PROBLEM STATEMENT: Exclude every picture and return the remaining entries below verbatim.

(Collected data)
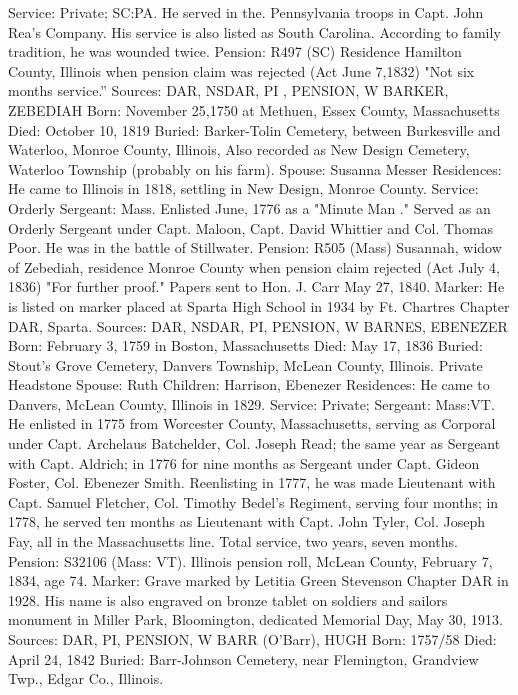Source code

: Service: Private; SC:PA. He served in the. Pennsylvania troops in Capt. John Rea's Company. His service is also listed as South Carolina. According to family tradition, he was wounded twice. 
Pension: R497 (SC) Residence Hamilton County, Illinois when pension claim was rejected (Act June 7,1832) "Not six months service.” 
Sources: DAR, NSDAR, PI , PENSION, W 
BARKER, ZEBEDIAH 
Born: November 25,1750 at Methuen, Essex County, Massachusetts 
Died: October 10, 1819 
Buried: Barker-Tolin Cemetery, between Burkesville and Waterloo, Monroe County, Illinois, Also recorded as New Design Cemetery, Waterloo Township (probably on his farm). 
Spouse: Susanna Messer 
Residences: He came to Illinois in 1818, settling in New Design, Monroe County. 
Service: Orderly Sergeant: Mass. Enlisted June, 1776 as a "Minute Man ." Served as an Orderly Sergeant under Capt. Maloon, Capt. David Whittier and Col. Thomas Poor. He was in the battle of Stillwater. 
Pension: R505 (Mass) Susannah, widow of Zebediah, residence Monroe County when pension claim rejected (Act July 4, 1836) "For further proof." Papers sent to Hon. J. Carr May 27, 1840. 
Marker: He is listed on marker placed at Sparta High School in 1934 by Ft. Chartres Chapter DAR, Sparta. 
Sources: DAR, NSDAR, PI, PENSION, W 
BARNES, EBENEZER 
Born: February 3, 1759 in Boston, Massachusetts 
Died: May 17, 1836 
Buried: Stout's Grove Cemetery, Danvers Township, McLean County, Illinois. Private Headstone 
Spouse: Ruth Children: Harrison, Ebenezer Residences: He came to Danvers, McLean County, Illinois in 1829. 
Service: Private; Sergeant: Mass:VT. He enlisted in 1775 from Worcester County, Massachusetts, serving as Corporal under Capt. Archelaus Batchelder, Col. Joseph Read; the same year as Sergeant with Capt. Aldrich; in 1776 for nine months as Sergeant under Capt. Gideon Foster, Col. Ebenezer Smith. Re­enlisting in 1777, he was made Lieutenant with Capt. Samuel Fletcher, Col. Timothy Bedel's Regiment, serving four months; in 1778, he served ten months as Lieutenant with Capt. John Tyler, Col. Joseph Fay, all in the Massachusetts line. Total service, two years, seven months. 
Pension: S32106 (Mass: VT). Illinois pension roll, McLean County, February 7, 1834, age 74. 
Marker: Grave marked by Letitia Green Stevenson Chapter DAR in 1928. His name is also engraved on bronze tablet on soldiers and sailors monument in Miller Park, Bloomington, dedicated Memorial Day, May 30, 1913. 
Sources: DAR, PI, PENSION, W 
BARR (O'Barr), HUGH 
Born: 1757/58 
Died: April 24, 1842 
Buried: Barr-Johnson Cemetery, near Flemington, Grandview Twp., Edgar Co., Illinois.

ANSWER TO THE PROBLEM:
Source code

: Service: Private; SC:PA. He served in the. Pennsylvania troops in Capt. John Rea's Company. His service is also listed as South Carolina. According to family tradition, he was wounded twice. 
Pension: R497 (SC) Residence Hamilton County, Illinois when pension claim was rejected (Act June 7,1832) "Not six months service.” 
Sources: DAR, NSDAR, PI , PENSION, W 
BARKER, ZEBEDIAH 
Born: November 25,1750 at Methuen, Essex County, Massachusetts 
Died: October 10, 1819 
Buried: Barker-Tolin Cemetery, between Burkesville and Waterloo, Monroe County, Illinois, Also recorded as New Design Cemetery, Waterloo Township (probably on his farm). 
Spouse: Susanna Messer 
Residences: He came to Illinois in 1818, settling in New Design, Monroe County. 
Service: Orderly Sergeant: Mass. Enlisted June, 1776 as a "Minute Man ." Served as an Orderly Sergeant under Capt. Maloon, Capt. David Whittier and Col. Thomas Poor. He was in the battle of Stillwater. 
Pension: R505 (Mass) Susannah, widow of Zebediah, residence Monroe County when pension claim rejected (Act July 4, 1836) "For further proof." Papers sent to Hon. J. Carr May 27, 1840. 
Marker: He is listed on marker placed at Sparta High School in 1934 by Ft. Chartres Chapter DAR, Sparta. 
Sources: DAR, NSDAR, PI, PENSION, W 
BARNES, EBENEZER 
Born: February 3, 1759 in Boston, Massachusetts 
Died: May 17, 1836 
Buried: Stout's Grove Cemetery, Danvers Township, McLean County, Illinois. Private Headstone 
Spouse: Ruth Children: Harrison, Ebenezer Residences: He came to Danvers, McLean County, Illinois in 1829. 
Service: Private; Sergeant: Mass:VT. He enlisted in 1775 from Worcester County, Massachusetts, serving as Corporal under Capt. Archelaus Batchelder, Col. Joseph Read; the same year as Sergeant with Capt. Aldrich; in 1776 for nine months as Sergeant under Capt. Gideon Foster, Col. Ebenezer Smith. Re­enlisting in 1777, he was made Lieutenant with Capt. Samuel Fletcher, Col. Timothy Bedel's Regiment, serving four months; in 1778, he served ten months as Lieutenant with Capt. John Tyler, Col. Joseph Fay, all in the Massachusetts line. Total service, two years, seven months. 
Pension: S32106 (Mass: VT). Illinois pension roll, McLean County, February 7, 1834, age 74. 
Marker: Grave marked by Letitia Green Stevenson Chapter DAR in 1928. His name is also engraved on bronze tablet on soldiers and sailors monument in Miller Park, Bloomington, dedicated Memorial Day, May 30, 1913. 
Sources: DAR, PI, PENSION, W 
BARR (O'Barr), HUGH 
Born: 1757/58 
Died: April 24, 1842 
Buried: Barr-Johnson Cemetery, near Flemington, Grandview Twp., Edgar Co., Illinois.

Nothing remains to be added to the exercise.